Your instructions —
Pull every line from the records that has the word "ServiceContainer" in it.

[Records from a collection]

>>>

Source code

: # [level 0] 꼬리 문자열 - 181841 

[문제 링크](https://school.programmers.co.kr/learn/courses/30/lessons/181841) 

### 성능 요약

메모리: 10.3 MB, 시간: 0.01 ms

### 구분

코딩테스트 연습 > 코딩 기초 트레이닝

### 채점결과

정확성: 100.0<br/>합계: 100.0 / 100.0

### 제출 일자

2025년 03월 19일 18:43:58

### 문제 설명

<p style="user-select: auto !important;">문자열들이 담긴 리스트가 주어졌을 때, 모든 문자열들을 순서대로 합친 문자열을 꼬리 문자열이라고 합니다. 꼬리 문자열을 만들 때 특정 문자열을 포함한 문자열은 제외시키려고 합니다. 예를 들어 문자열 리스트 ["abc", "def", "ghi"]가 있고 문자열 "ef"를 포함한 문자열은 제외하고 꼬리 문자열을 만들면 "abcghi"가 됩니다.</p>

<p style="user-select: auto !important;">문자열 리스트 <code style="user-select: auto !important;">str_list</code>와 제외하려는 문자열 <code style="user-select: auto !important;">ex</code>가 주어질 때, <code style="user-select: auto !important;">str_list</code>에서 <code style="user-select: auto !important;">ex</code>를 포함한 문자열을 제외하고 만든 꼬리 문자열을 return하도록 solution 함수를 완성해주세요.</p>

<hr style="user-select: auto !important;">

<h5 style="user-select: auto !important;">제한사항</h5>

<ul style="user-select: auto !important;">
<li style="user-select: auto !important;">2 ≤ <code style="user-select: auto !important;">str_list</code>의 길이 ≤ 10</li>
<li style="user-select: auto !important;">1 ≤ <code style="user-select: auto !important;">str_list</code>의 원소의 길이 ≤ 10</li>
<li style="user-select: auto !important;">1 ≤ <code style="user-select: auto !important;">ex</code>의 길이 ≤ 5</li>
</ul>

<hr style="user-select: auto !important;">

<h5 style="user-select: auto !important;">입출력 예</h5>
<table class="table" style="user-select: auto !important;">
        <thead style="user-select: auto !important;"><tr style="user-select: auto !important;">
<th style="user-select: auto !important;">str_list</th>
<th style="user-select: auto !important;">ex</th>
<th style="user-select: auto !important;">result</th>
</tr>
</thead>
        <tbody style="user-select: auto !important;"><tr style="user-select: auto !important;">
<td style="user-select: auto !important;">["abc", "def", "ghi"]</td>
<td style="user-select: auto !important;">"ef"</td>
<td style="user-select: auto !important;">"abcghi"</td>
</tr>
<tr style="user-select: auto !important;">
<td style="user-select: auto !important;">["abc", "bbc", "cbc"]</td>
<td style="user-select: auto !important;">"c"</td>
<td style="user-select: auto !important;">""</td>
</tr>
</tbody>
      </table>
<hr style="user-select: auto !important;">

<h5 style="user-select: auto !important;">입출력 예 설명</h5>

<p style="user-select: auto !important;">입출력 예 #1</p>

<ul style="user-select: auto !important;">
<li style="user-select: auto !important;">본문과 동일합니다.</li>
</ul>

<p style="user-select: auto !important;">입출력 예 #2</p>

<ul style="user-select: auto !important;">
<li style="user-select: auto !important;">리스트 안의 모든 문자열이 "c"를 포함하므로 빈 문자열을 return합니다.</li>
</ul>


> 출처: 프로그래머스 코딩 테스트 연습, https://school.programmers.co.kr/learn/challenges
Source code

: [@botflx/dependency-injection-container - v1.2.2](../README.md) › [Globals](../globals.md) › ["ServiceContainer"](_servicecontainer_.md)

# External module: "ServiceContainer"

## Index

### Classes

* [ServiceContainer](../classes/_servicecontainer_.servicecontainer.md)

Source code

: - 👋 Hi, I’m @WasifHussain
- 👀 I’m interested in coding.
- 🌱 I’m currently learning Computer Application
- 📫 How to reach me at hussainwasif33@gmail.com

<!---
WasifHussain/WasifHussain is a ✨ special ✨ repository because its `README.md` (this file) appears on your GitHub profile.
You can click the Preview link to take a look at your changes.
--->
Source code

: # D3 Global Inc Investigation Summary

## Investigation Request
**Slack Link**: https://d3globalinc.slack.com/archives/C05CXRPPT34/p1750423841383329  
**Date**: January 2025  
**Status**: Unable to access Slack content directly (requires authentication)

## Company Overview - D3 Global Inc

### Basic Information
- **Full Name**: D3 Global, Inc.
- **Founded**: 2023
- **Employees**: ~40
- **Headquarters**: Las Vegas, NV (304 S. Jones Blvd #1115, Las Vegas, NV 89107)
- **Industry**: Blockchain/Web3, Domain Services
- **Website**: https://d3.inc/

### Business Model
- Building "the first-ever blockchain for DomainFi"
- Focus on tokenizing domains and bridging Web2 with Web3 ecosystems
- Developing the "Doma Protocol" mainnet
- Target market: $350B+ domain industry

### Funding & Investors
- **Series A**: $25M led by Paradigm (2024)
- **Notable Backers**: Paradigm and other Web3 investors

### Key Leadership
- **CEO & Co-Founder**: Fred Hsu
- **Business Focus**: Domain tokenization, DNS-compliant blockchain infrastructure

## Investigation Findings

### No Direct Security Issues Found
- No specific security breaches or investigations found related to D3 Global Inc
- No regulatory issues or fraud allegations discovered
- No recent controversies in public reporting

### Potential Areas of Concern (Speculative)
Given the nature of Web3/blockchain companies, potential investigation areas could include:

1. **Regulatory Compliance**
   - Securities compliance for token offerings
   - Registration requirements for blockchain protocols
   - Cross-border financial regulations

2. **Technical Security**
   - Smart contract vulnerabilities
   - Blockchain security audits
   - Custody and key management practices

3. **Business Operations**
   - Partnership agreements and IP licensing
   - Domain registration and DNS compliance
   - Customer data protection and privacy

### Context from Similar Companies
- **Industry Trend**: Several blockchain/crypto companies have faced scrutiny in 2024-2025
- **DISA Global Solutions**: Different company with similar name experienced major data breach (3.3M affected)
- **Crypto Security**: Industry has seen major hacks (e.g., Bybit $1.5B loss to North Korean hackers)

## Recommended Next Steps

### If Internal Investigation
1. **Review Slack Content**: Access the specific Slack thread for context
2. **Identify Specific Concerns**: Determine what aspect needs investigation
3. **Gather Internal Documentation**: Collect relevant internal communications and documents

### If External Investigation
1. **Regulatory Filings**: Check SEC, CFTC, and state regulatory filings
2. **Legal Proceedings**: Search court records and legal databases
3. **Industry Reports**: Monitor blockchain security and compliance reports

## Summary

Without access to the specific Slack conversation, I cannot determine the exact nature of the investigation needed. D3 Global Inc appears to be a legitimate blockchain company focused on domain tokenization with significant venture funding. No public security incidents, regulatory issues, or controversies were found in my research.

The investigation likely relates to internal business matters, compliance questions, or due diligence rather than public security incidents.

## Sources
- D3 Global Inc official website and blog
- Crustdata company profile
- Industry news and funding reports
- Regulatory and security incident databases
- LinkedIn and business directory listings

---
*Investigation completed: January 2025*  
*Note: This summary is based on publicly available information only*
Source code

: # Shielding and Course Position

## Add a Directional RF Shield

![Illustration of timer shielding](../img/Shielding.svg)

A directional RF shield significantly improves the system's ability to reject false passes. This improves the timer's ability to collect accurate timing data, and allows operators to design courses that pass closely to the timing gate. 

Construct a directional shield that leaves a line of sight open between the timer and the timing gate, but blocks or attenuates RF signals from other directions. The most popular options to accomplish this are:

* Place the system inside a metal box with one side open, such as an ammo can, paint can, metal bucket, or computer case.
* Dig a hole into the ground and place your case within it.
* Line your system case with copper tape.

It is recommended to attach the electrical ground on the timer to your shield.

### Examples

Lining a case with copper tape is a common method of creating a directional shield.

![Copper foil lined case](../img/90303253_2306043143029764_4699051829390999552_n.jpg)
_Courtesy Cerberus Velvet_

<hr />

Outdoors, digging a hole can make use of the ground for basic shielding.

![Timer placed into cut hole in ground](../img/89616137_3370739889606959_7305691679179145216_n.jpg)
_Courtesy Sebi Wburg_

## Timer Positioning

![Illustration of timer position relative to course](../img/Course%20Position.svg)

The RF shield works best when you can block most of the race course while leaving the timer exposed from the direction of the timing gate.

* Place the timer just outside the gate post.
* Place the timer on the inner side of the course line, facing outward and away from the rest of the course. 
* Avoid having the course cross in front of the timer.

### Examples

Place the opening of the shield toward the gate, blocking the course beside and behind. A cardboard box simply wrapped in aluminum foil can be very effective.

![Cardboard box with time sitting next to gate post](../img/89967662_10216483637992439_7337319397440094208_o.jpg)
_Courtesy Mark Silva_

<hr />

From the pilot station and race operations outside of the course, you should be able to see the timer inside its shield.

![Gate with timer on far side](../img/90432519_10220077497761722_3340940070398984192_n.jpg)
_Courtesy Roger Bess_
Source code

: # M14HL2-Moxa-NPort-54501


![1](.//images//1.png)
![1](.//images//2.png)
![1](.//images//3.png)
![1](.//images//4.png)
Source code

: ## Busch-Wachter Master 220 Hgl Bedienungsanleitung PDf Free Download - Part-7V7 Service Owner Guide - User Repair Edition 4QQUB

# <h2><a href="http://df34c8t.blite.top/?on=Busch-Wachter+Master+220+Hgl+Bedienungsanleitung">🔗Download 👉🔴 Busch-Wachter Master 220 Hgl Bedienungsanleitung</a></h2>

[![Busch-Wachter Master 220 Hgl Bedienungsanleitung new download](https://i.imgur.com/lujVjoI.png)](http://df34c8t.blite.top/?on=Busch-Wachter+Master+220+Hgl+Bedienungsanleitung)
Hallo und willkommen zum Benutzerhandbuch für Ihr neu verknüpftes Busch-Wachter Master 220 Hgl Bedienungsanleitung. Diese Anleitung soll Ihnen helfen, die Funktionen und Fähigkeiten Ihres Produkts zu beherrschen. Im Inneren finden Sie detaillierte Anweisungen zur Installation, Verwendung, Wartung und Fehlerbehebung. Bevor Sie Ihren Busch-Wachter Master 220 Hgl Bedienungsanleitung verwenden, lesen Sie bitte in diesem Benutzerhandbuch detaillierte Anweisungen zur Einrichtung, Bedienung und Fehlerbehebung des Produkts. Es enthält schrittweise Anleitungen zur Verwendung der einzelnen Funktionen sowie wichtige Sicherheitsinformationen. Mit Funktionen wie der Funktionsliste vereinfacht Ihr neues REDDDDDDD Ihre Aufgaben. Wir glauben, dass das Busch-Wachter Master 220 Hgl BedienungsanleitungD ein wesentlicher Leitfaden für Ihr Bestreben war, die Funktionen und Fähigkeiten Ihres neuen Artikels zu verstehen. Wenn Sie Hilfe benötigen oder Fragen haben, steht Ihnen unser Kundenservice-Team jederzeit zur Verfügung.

<<<

Exercise output —
: [@botflx/dependency-injection-container - v1.2.2](../README.md) › [Globals](../globals.md) › ["ServiceContainer"](_servicecontainer_.md)
# External module: "ServiceContainer"
* [ServiceContainer](../classes/_servicecontainer_.servicecontainer.md)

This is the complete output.